**Exercise goal**
Take every line in the entries that includes the word "versions" and copy it.

(Dataset excerpts)
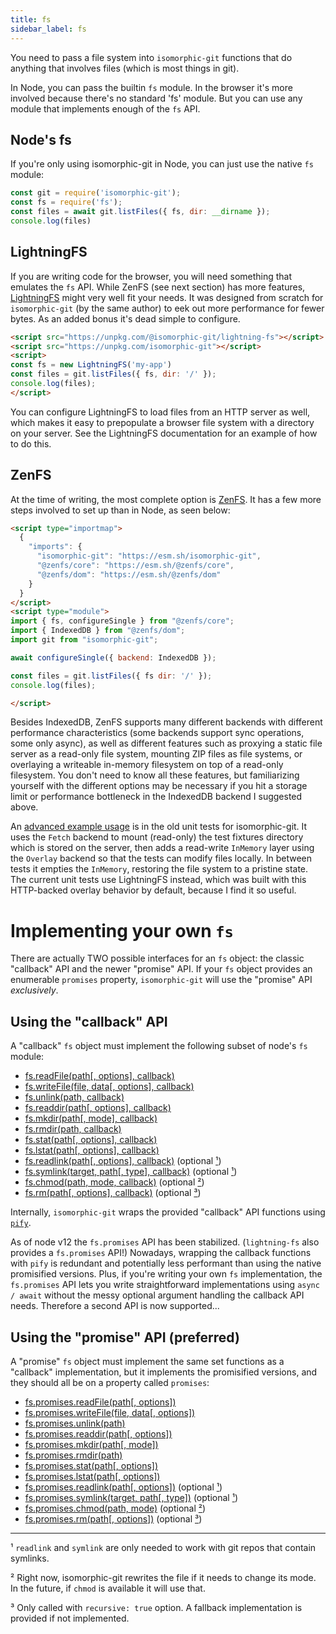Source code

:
 ```yaml
---
title: fs
sidebar_label: fs
---
```


You need to pass a file system into `isomorphic-git` functions that do anything that involves files (which is most things in git).

In Node, you can pass the builtin `fs` module.
In the browser it's more involved because there's no standard 'fs' module.
But you can use any module that implements enough of the `fs` API.


## Node's fs

If you're only using isomorphic-git in Node, you can just use the native `fs` module:

```js
const git = require('isomorphic-git');
const fs = require('fs');
const files = await git.listFiles({ fs, dir: __dirname });
console.log(files)
```

## LightningFS

If you are writing code for the browser, you will need something that emulates the `fs` API.
While ZenFS (see next section) has more features, [LightningFS](https://github.com/isomorphic-git/lightning-fs) might very well fit your needs.
It was designed from scratch for `isomorphic-git` (by the same author) to eek out more performance
for fewer bytes. As an added bonus it's dead simple to configure.

```html
<script src="https://unpkg.com/@isomorphic-git/lightning-fs"></script>
<script src="https://unpkg.com/isomorphic-git"></script>
<script>
const fs = new LightningFS('my-app')
const files = git.listFiles({ fs, dir: '/' });
console.log(files);
</script>
```

You can configure LightningFS to load files from an HTTP server as well, which makes it easy to prepopulate a browser file system
with a directory on your server. See the LightningFS documentation for an example of how to do this.

## ZenFS

At the time of writing, the most complete option is [ZenFS](https://github.com/zen-fs/core).
It has a few more steps involved to set up than in Node, as seen below:

```html
<script type="importmap">
  {
    "imports": {
      "isomorphic-git": "https://esm.sh/isomorphic-git",
      "@zenfs/core": "https://esm.sh/@zenfs/core",
      "@zenfs/dom": "https://esm.sh/@zenfs/dom"
    }
  }
</script>
<script type="module">
import { fs, configureSingle } from "@zenfs/core";
import { IndexedDB } from "@zenfs/dom";
import git from "isomorphic-git";

await configureSingle({ backend: IndexedDB });

const files = git.listFiles({ fs dir: '/' });
console.log(files);

</script>
```

Besides IndexedDB, ZenFS supports many different backends with different performance characteristics (some backends support sync operations, some only async), as well as different features such as proxying a static file server as a read-only file system, mounting ZIP files as file systems, or overlaying a writeable in-memory filesystem on top of a read-only filesystem.
You don't need to know all these features, but familiarizing yourself with the different options may be necessary if you hit a storage limit or performance bottleneck in the IndexedDB backend I suggested above.

An [advanced example usage](https://github.com/isomorphic-git/isomorphic-git/blob/53f2e909030adb1c6ae855b14f3a2474ca93ce71/__tests__/__helpers__/FixtureFS.js#L12) is in the old unit tests for isomorphic-git.
It uses the `Fetch` backend to mount (read-only) the test fixtures directory which is stored on the server, then adds a read-write `InMemory` layer using the `Overlay` backend so that the tests can modify files locally.
In between tests it empties the `InMemory`, restoring the file system to a pristine state.
The current unit tests use LightningFS instead, which was built with this HTTP-backed overlay behavior by default, because I find it so useful.


# Implementing your own `fs`

There are actually TWO possible interfaces for an `fs` object: the classic "callback" API and the newer "promise" API. If your `fs` object provides an enumerable `promises` property, `isomorphic-git` will use the "promise" API _exclusively_.

## Using the "callback" API

A "callback" `fs` object must implement the following subset of node's `fs` module:

  - [fs.readFile(path[, options], callback)](https://nodejs.org/api/fs.html#fs_fs_readfile_path_options_callback)
  - [fs.writeFile(file, data[, options], callback)](https://nodejs.org/api/fs.html#fs_fs_writefile_file_data_options_callback)
  - [fs.unlink(path, callback)](https://nodejs.org/api/fs.html#fs_fs_unlink_path_callback)
  - [fs.readdir(path[, options], callback)](https://nodejs.org/api/fs.html#fs_fs_readdir_path_options_callback)
  - [fs.mkdir(path[, mode], callback)](https://nodejs.org/api/fs.html#fs_fs_mkdir_path_mode_callback)
  - [fs.rmdir(path, callback)](https://nodejs.org/api/fs.html#fs_fs_rmdir_path_callback)
  - [fs.stat(path[, options], callback)](https://nodejs.org/api/fs.html#fs_fs_stat_path_options_callback)
  - [fs.lstat(path[, options], callback)](https://nodejs.org/api/fs.html#fs_fs_lstat_path_options_callback)
  - [fs.readlink(path[, options], callback)](https://nodejs.org/api/fs.html#fs_fs_readlink_path_options_callback) (optional [¹](#footnote-1))
  - [fs.symlink(target, path[, type], callback)](https://nodejs.org/api/fs.html#fs_fs_symlink_target_path_type_callback) (optional [¹](#footnote-1))
  - [fs.chmod(path, mode, callback)](https://nodejs.org/api/fs.html#fs_fs_chmod_path_mode_callback) (optional [²](#footnote-2))
  - [fs.rm(path[, options], callback)](https://nodejs.org/api/fs.html#fs_fs_rm_path_options_callback) (optional [³](#footnote-3))

Internally, `isomorphic-git` wraps the provided "callback" API functions using [`pify`](https://www.npmjs.com/package/pify).

As of node v12 the `fs.promises` API has been stabilized. (`lightning-fs` also provides a `fs.promises` API!) Nowadays, wrapping the callback functions
with `pify` is redundant and potentially less performant than using the native promisified versions. Plus, if you're writing your own `fs` implementation,
the `fs.promises` API lets you write straightforward implementations using `async / await` without the messy optional argument handling the callback API needs.
Therefore a second API is now supported...

## Using the "promise" API (preferred)

A "promise" `fs` object must implement the same set functions as a "callback" implementation, but it implements the promisified versions, and they should all be on a property called `promises`:

  - [fs.promises.readFile(path[, options])](https://nodejs.org/api/fs.html#fs_fspromises_readfile_path_options)
  - [fs.promises.writeFile(file, data[, options])](https://nodejs.org/api/fs.html#fs_fspromises_writefile_file_data_options)
  - [fs.promises.unlink(path)](https://nodejs.org/api/fs.html#fs_fspromises_unlink_path)
  - [fs.promises.readdir(path[, options])](https://nodejs.org/api/fs.html#fs_fspromises_readdir_path_options)
  - [fs.promises.mkdir(path[, mode])](https://nodejs.org/api/fs.html#fs_fspromises_mkdir_path_options)
  - [fs.promises.rmdir(path)](https://nodejs.org/api/fs.html#fs_fspromises_rmdir_path)
  - [fs.promises.stat(path[, options])](https://nodejs.org/api/fs.html#fs_fspromises_stat_path_options)
  - [fs.promises.lstat(path[, options])](https://nodejs.org/api/fs.html#fs_fspromises_lstat_path_options)
  - [fs.promises.readlink(path[, options])](https://nodejs.org/api/fs.html#fs_fspromises_readlink_path_options) (optional [¹](#footnote-1))
  - [fs.promises.symlink(target, path[, type])](https://nodejs.org/api/fs.html#fs_fspromises_symlink_target_path_type) (optional [¹](#footnote-1))
  - [fs.promises.chmod(path, mode)](https://nodejs.org/api/fs.html#fs_fspromises_chmod_path_mode) (optional [²](#footnote-2))
  - [fs.promises.rm(path[, options])](https://nodejs.org/api/fs.html#fs_fspromises_rm_path_options) (optional [³](#footnote-3))

---

<a id="footnote-1">¹</a> `readlink` and `symlink` are only needed to work with git repos that contain symlinks.

<a id="footnote-2">²</a> Right now, isomorphic-git rewrites the file if it needs to change its mode. In the future, if `chmod` is available it will use that.

<a id="footnote-3">³</a> Only called with `recursive: true` option. A fallback implementation is provided if not implemented.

**Output of the exercise**
with `pify` is redundant and potentially less performant than using the native promisified versions. Plus, if you're writing your own `fs` implementation,
A "promise" `fs` object must implement the same set functions as a "callback" implementation, but it implements the promisified versions, and they should all be on a property called `promises`:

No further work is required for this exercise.